Le Premier ministre indien Manmohan Singh rencontrera une quinzaine de chefs d’Etat africains, mardi et mercredi au siège de l’Union Africaine, pour ce forum de suivi d’un premier sommet, tenu en avril 2008 à Delhi.
L’Inde avait alors promis un doublement de ses prêts consentis à l’Afrique — jusqu’à 5,4 milliards de dollars, soit 3,8 mds euros sur cinq ans — et avait levé ses barrières douanières pour nombre d’exportations africaines, notamment des matières premières.
“L’Afrique constitue un énorme marché pour les entrepreneurs indiens”, estime Pritam Banerjee, responsable pour le commerce et la politique internationale au sein de la Confédération de l’industrie indienne.
“L’Inde va devenir un fournisseur de premier plan pour l’Afrique en matière d’ingénierie, d’industrie pharmaceutique, de produits chimiques, d’équipement agricole et dans bien d’autres domaines”, prédit cet expert.
“Chaque jour, les économies émergentes comme le Brésil, la Chine et l’Inde prennent une importance croissante dans le développement de l’Afrique”, relevait l’an dernier l’Africa Progress Report, un panel de personnalités mondiales sur l’Afrique présidé par l’ancien secrétaire général des Nations Unies Kofi Annan.
Certes, la Chine a devancé l’Inde de plusieurs années dans sa percée africaine — le premier sommet sino-africain remonte à 2003 — et sa puissance économique est toute autre.
Les échanges commerciaux entre l’Inde et l’Afrique ont représenté 31 mds USD (21,7 mds euros) en 2009-2010, contre 126,9 mds USD (89 mds EUR) entre la Chine et ce continent l’an dernier.
Comme la Chine, l’Inde est à la recherche de pétrole et de matières premières pour alimenter sa croissance.
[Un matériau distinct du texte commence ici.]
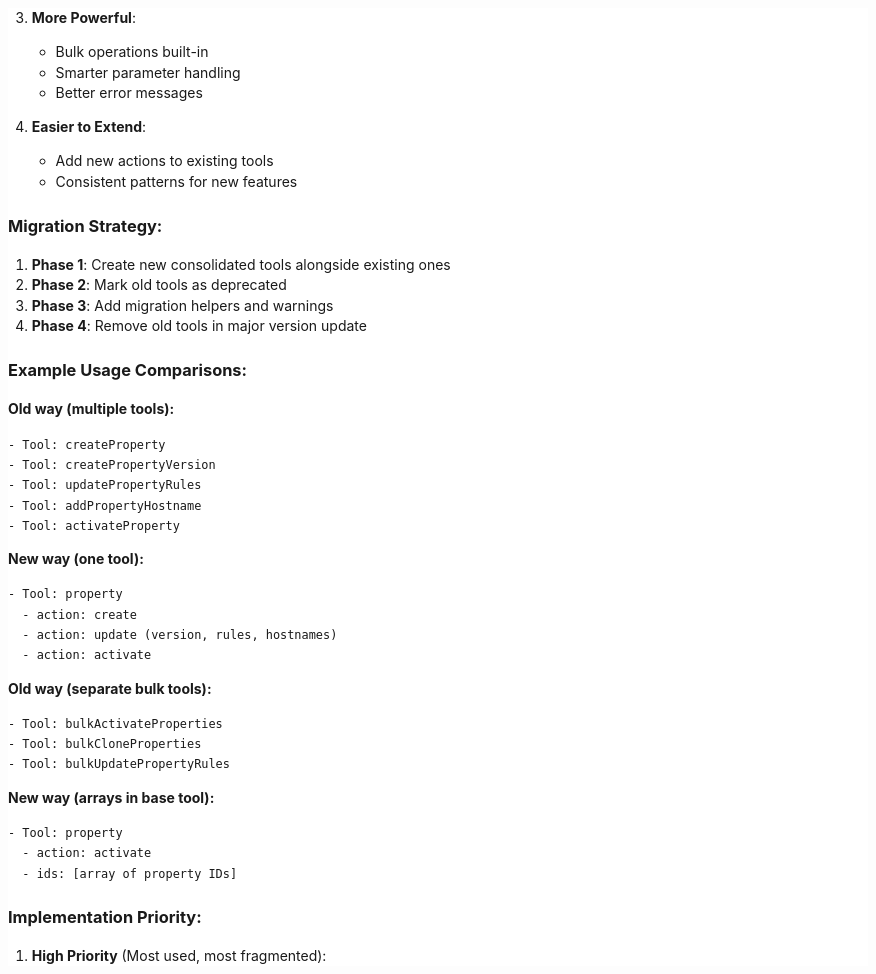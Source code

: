 3. **More Powerful**:

   - Bulk operations built-in
   - Smarter parameter handling
   - Better error messages

4. **Easier to Extend**:
   - Add new actions to existing tools
   - Consistent patterns for new features

### Migration Strategy:

1. **Phase 1**: Create new consolidated tools alongside existing ones
2. **Phase 2**: Mark old tools as deprecated
3. **Phase 3**: Add migration helpers and warnings
4. **Phase 4**: Remove old tools in major version update

### Example Usage Comparisons:

**Old way (multiple tools):**

```
- Tool: createProperty
- Tool: createPropertyVersion
- Tool: updatePropertyRules
- Tool: addPropertyHostname
- Tool: activateProperty
```

**New way (one tool):**

```
- Tool: property
  - action: create
  - action: update (version, rules, hostnames)
  - action: activate
```

**Old way (separate bulk tools):**

```
- Tool: bulkActivateProperties
- Tool: bulkCloneProperties
- Tool: bulkUpdatePropertyRules
```

**New way (arrays in base tool):**

```
- Tool: property
  - action: activate
  - ids: [array of property IDs]
```

### Implementation Priority:

1. **High Priority** (Most used, most fragmented):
Son premier partenaire commercial africain est le Nigeria, premier producteur de pétrole de l’Afrique sub-saharienne, devant l’Afrique du Sud.
Mais alors que la Chine concentre ses efforts sur les industries d’extraction minière et pétrolière et la construction d’infrastructures, l’Inde privilégie les investissements privés, avec 16,7 mds USD (11,7 mds EUR) entre 2008-2010.
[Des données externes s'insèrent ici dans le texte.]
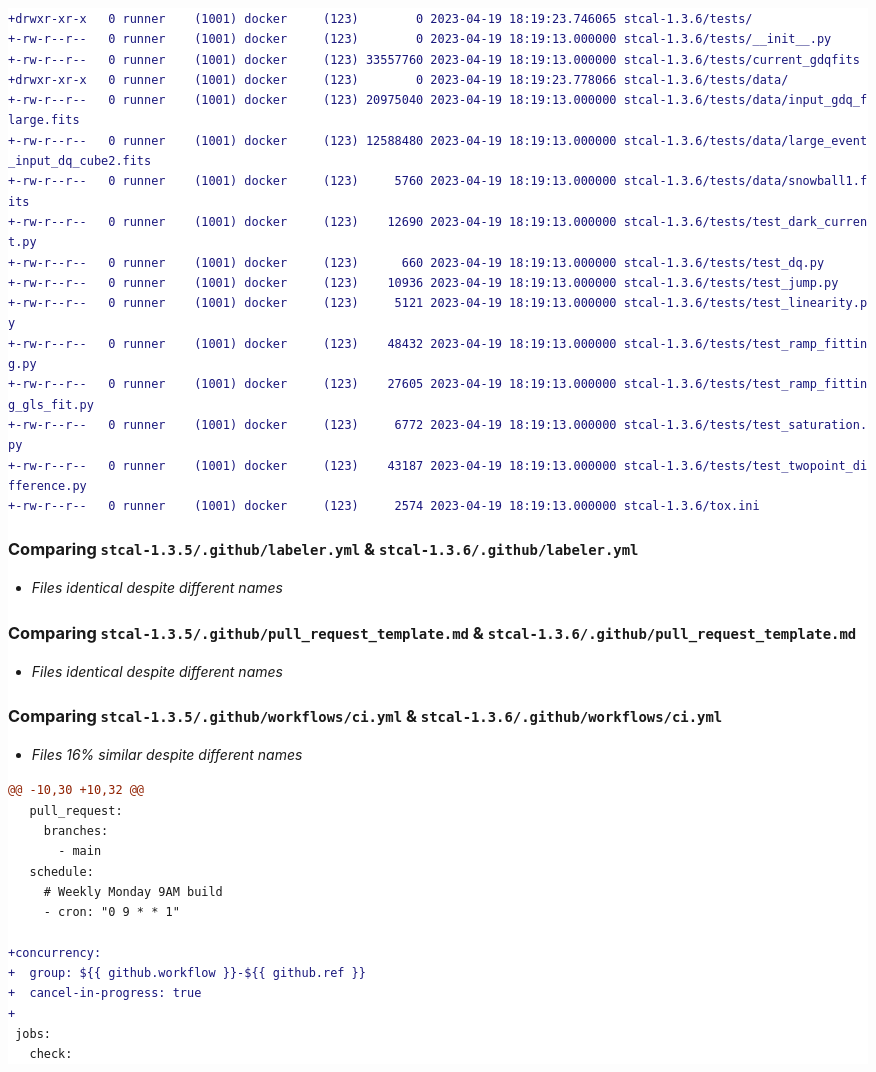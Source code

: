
 ```diff
+drwxr-xr-x   0 runner    (1001) docker     (123)        0 2023-04-19 18:19:23.746065 stcal-1.3.6/tests/
+-rw-r--r--   0 runner    (1001) docker     (123)        0 2023-04-19 18:19:13.000000 stcal-1.3.6/tests/__init__.py
+-rw-r--r--   0 runner    (1001) docker     (123) 33557760 2023-04-19 18:19:13.000000 stcal-1.3.6/tests/current_gdqfits
+drwxr-xr-x   0 runner    (1001) docker     (123)        0 2023-04-19 18:19:23.778066 stcal-1.3.6/tests/data/
+-rw-r--r--   0 runner    (1001) docker     (123) 20975040 2023-04-19 18:19:13.000000 stcal-1.3.6/tests/data/input_gdq_flarge.fits
+-rw-r--r--   0 runner    (1001) docker     (123) 12588480 2023-04-19 18:19:13.000000 stcal-1.3.6/tests/data/large_event_input_dq_cube2.fits
+-rw-r--r--   0 runner    (1001) docker     (123)     5760 2023-04-19 18:19:13.000000 stcal-1.3.6/tests/data/snowball1.fits
+-rw-r--r--   0 runner    (1001) docker     (123)    12690 2023-04-19 18:19:13.000000 stcal-1.3.6/tests/test_dark_current.py
+-rw-r--r--   0 runner    (1001) docker     (123)      660 2023-04-19 18:19:13.000000 stcal-1.3.6/tests/test_dq.py
+-rw-r--r--   0 runner    (1001) docker     (123)    10936 2023-04-19 18:19:13.000000 stcal-1.3.6/tests/test_jump.py
+-rw-r--r--   0 runner    (1001) docker     (123)     5121 2023-04-19 18:19:13.000000 stcal-1.3.6/tests/test_linearity.py
+-rw-r--r--   0 runner    (1001) docker     (123)    48432 2023-04-19 18:19:13.000000 stcal-1.3.6/tests/test_ramp_fitting.py
+-rw-r--r--   0 runner    (1001) docker     (123)    27605 2023-04-19 18:19:13.000000 stcal-1.3.6/tests/test_ramp_fitting_gls_fit.py
+-rw-r--r--   0 runner    (1001) docker     (123)     6772 2023-04-19 18:19:13.000000 stcal-1.3.6/tests/test_saturation.py
+-rw-r--r--   0 runner    (1001) docker     (123)    43187 2023-04-19 18:19:13.000000 stcal-1.3.6/tests/test_twopoint_difference.py
+-rw-r--r--   0 runner    (1001) docker     (123)     2574 2023-04-19 18:19:13.000000 stcal-1.3.6/tox.ini
```

### Comparing `stcal-1.3.5/.github/labeler.yml` & `stcal-1.3.6/.github/labeler.yml`

 * *Files identical despite different names*

### Comparing `stcal-1.3.5/.github/pull_request_template.md` & `stcal-1.3.6/.github/pull_request_template.md`

 * *Files identical despite different names*

### Comparing `stcal-1.3.5/.github/workflows/ci.yml` & `stcal-1.3.6/.github/workflows/ci.yml`

 * *Files 16% similar despite different names*

```diff
@@ -10,30 +10,32 @@
   pull_request:
     branches:
       - main
   schedule:
     # Weekly Monday 9AM build
     - cron: "0 9 * * 1"
 
+concurrency:
+  group: ${{ github.workflow }}-${{ github.ref }}
+  cancel-in-progress: true
+
 jobs:
   check:
```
Encore ce chiffre ne tient-il pas compte des 10,7 mds de dollars (7,5 mds EUR) déboursés en mars 2010 par le numéro un indien des télecoms, Bharti Airtel, pour le rachat des quinze filiales africaines du groupe koweitien de téléphonie Zain. “L’Afrique est la dernière frontière pour la téléphonie mobile”, avait alors affirmé Manoj Kohli, PDG des activités internationales de Airtel.
Airtel a été précédé depuis des années en Afrique par ses consoeurs indiennes Cipla et Ranbaxy (produits pharmaceutiques, et notamment génériques anti-rétroviraux contre le sida), Tata (ingénierie, produits chimiques, technologies de l’information etc) ou Karuturi (agriculture, produits alimentaires).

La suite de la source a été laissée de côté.